1

I am new to data science & machine learning

I am using Weka platform to work on a classification problem with an imbalanced dataset. My question is: can I apply a feature selection method to a balanced copy of the dataset then I use the resulted subset of features in the original dataset (imbalanced)?

I my question is not clear, I will explain it by the following detail steps:

  1. I made two copies of the dataset, the original imbalanced dataset and the balanced dataset.
  2. I applied a feature selection method to the balanced copy. (at the end of this step, a subset of features is selected)
  3. In the imbalanced copy, I retained the selected features and removed the unselected ones.
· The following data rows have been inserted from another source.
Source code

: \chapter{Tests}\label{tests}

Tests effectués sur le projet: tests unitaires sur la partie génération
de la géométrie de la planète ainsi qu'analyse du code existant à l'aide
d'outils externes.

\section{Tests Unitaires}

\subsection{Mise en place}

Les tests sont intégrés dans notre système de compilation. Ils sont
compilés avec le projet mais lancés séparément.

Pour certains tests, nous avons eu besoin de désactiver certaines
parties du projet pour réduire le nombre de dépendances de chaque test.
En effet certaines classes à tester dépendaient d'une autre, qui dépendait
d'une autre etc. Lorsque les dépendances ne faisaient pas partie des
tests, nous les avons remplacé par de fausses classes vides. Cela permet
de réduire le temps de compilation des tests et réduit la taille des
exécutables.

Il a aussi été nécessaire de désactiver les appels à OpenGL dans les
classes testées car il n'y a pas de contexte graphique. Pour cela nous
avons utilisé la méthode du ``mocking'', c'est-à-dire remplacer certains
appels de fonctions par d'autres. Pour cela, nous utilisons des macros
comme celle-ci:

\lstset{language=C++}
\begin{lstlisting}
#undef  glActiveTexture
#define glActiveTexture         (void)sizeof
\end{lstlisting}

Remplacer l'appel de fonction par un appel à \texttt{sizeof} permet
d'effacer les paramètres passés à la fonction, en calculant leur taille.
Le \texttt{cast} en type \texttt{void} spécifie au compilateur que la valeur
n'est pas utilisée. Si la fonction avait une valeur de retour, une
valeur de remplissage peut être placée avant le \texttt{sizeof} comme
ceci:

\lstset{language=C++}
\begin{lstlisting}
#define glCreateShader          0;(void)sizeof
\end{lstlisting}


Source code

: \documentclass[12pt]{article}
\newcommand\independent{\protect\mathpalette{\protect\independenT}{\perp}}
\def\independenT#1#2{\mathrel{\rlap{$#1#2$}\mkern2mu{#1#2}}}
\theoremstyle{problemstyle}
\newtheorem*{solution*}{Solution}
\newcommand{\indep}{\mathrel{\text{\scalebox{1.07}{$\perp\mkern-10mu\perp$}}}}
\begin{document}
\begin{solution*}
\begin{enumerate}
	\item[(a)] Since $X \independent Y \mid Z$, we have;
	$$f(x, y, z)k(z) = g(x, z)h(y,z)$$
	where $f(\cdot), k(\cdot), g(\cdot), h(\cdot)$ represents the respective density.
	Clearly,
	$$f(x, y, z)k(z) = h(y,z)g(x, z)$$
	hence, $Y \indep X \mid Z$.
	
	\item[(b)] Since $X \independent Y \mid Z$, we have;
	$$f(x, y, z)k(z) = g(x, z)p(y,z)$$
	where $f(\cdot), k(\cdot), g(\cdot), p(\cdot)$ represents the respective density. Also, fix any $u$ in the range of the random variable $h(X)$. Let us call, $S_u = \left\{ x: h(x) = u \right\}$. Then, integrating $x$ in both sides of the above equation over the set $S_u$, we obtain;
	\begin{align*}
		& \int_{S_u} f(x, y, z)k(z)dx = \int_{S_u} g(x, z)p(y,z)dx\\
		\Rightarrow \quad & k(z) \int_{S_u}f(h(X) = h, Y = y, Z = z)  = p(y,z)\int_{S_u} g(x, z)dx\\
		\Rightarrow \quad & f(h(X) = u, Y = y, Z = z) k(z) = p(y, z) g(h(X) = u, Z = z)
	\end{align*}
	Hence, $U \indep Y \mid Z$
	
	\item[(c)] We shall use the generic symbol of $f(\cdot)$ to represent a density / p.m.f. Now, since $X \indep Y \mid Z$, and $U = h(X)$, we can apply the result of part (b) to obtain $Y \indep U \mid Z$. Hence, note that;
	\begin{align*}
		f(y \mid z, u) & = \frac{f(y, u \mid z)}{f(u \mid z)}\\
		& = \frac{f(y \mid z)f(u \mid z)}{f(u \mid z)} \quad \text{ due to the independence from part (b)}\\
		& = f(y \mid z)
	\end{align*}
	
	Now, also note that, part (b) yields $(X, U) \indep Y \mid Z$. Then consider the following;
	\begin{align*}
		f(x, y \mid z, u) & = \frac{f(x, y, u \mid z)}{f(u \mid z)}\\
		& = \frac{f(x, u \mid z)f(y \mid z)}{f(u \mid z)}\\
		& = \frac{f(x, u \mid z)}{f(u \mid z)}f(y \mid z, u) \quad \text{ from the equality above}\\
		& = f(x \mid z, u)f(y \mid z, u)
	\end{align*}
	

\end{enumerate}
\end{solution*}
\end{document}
For example: Assume that you have an imbalanced dataset with 5 features: a, b, c, d, and e features. You balanced the entire dataset. Then you applied a feature selection method. You got three selected features: a, b, and c. After that, you went back to the imbalanced dataset (the original one) and removed d and e features. Then you completed your procedures on the imbalanced dataset with a, b, and c features.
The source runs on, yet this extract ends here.